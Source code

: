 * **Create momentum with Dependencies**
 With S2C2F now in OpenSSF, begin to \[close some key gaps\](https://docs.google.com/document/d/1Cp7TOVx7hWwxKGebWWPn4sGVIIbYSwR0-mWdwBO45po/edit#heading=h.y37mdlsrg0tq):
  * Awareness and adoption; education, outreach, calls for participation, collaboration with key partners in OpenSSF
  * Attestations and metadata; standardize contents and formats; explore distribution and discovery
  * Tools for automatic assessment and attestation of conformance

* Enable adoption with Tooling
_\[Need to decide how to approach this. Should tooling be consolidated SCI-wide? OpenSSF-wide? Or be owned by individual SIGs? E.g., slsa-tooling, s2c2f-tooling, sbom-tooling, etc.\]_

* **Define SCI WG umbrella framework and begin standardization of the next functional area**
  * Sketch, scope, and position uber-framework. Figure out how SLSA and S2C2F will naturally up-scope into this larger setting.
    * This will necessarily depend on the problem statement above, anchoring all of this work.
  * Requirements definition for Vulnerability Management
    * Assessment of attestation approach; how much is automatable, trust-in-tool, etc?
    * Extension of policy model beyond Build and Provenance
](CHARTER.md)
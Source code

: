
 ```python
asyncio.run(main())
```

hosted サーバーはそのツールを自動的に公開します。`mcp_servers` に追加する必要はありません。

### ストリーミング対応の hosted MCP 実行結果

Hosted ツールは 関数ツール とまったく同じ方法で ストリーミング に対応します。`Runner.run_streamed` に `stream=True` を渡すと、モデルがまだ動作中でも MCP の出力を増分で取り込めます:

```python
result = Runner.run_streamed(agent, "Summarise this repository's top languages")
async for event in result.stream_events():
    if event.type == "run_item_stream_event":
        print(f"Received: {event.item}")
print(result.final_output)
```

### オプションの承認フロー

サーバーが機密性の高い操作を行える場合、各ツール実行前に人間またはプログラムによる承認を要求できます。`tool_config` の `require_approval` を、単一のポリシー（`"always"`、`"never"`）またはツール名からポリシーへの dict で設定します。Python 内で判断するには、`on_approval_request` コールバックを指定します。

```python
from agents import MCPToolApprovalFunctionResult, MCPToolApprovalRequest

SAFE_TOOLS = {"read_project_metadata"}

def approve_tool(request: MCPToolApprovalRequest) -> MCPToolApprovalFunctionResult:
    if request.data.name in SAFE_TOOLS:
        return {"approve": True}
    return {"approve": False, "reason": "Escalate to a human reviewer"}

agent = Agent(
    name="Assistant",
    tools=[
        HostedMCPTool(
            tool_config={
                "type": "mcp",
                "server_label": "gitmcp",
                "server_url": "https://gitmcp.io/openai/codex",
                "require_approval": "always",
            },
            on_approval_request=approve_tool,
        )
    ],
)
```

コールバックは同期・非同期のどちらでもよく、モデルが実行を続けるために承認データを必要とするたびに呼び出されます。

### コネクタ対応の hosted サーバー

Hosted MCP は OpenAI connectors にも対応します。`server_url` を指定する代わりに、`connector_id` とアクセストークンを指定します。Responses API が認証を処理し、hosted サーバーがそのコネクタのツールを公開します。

====================

■ **Exercise directions**: Write the data above out again in full, with every word as given.

■ **Written response**:
Source code

: * **Create momentum with Dependencies**
 With S2C2F now in OpenSSF, begin to \[close some key gaps\](https://docs.google.com/document/d/1Cp7TOVx7hWwxKGebWWPn4sGVIIbYSwR0-mWdwBO45po/edit#heading=h.y37mdlsrg0tq):
  * Awareness and adoption; education, outreach, calls for participation, collaboration with key partners in OpenSSF
  * Attestations and metadata; standardize contents and formats; explore distribution and discovery
  * Tools for automatic assessment and attestation of conformance

* Enable adoption with Tooling
_\[Need to decide how to approach this. Should tooling be consolidated SCI-wide? OpenSSF-wide? Or be owned by individual SIGs? E.g., slsa-tooling, s2c2f-tooling, sbom-tooling, etc.\]_

* **Define SCI WG umbrella framework and begin standardization of the next functional area**
  * Sketch, scope, and position uber-framework. Figure out how SLSA and S2C2F will naturally up-scope into this larger setting.
    * This will necessarily depend on the problem statement above, anchoring all of this work.
  * Requirements definition for Vulnerability Management
    * Assessment of attestation approach; how much is automatable, trust-in-tool, etc?
    * Extension of policy model beyond Build and Provenance
](CHARTER.md)
Source code

:
 ```python
asyncio.run(main())
```

hosted サーバーはそのツールを自動的に公開します。`mcp_servers` に追加する必要はありません。

### ストリーミング対応の hosted MCP 実行結果

Hosted ツールは 関数ツール とまったく同じ方法で ストリーミング に対応します。`Runner.run_streamed` に `stream=True` を渡すと、モデルがまだ動作中でも MCP の出力を増分で取り込めます:

```python
result = Runner.run_streamed(agent, "Summarise this repository's top languages")
async for event in result.stream_events():
    if event.type == "run_item_stream_event":
        print(f"Received: {event.item}")
print(result.final_output)
```

### オプションの承認フロー

サーバーが機密性の高い操作を行える場合、各ツール実行前に人間またはプログラムによる承認を要求できます。`tool_config` の `require_approval` を、単一のポリシー（`"always"`、`"never"`）またはツール名からポリシーへの dict で設定します。Python 内で判断するには、`on_approval_request` コールバックを指定します。

```python
from agents import MCPToolApprovalFunctionResult, MCPToolApprovalRequest

SAFE_TOOLS = {"read_project_metadata"}

def approve_tool(request: MCPToolApprovalRequest) -> MCPToolApprovalFunctionResult:
    if request.data.name in SAFE_TOOLS:
        return {"approve": True}
    return {"approve": False, "reason": "Escalate to a human reviewer"}

agent = Agent(
    name="Assistant",
    tools=[
        HostedMCPTool(
            tool_config={
                "type": "mcp",
                "server_label": "gitmcp",
                "server_url": "https://gitmcp.io/openai/codex",
                "require_approval": "always",
            },
            on_approval_request=approve_tool,
        )
    ],
)
```

コールバックは同期・非同期のどちらでもよく、モデルが実行を続けるために承認データを必要とするたびに呼び出されます。

### コネクタ対応の hosted サーバー

Hosted MCP は OpenAI connectors にも対応します。`server_url` を指定する代わりに、`connector_id` とアクセストークンを指定します。Responses API が認証を処理し、hosted サーバーがそのコネクタのツールを公開します。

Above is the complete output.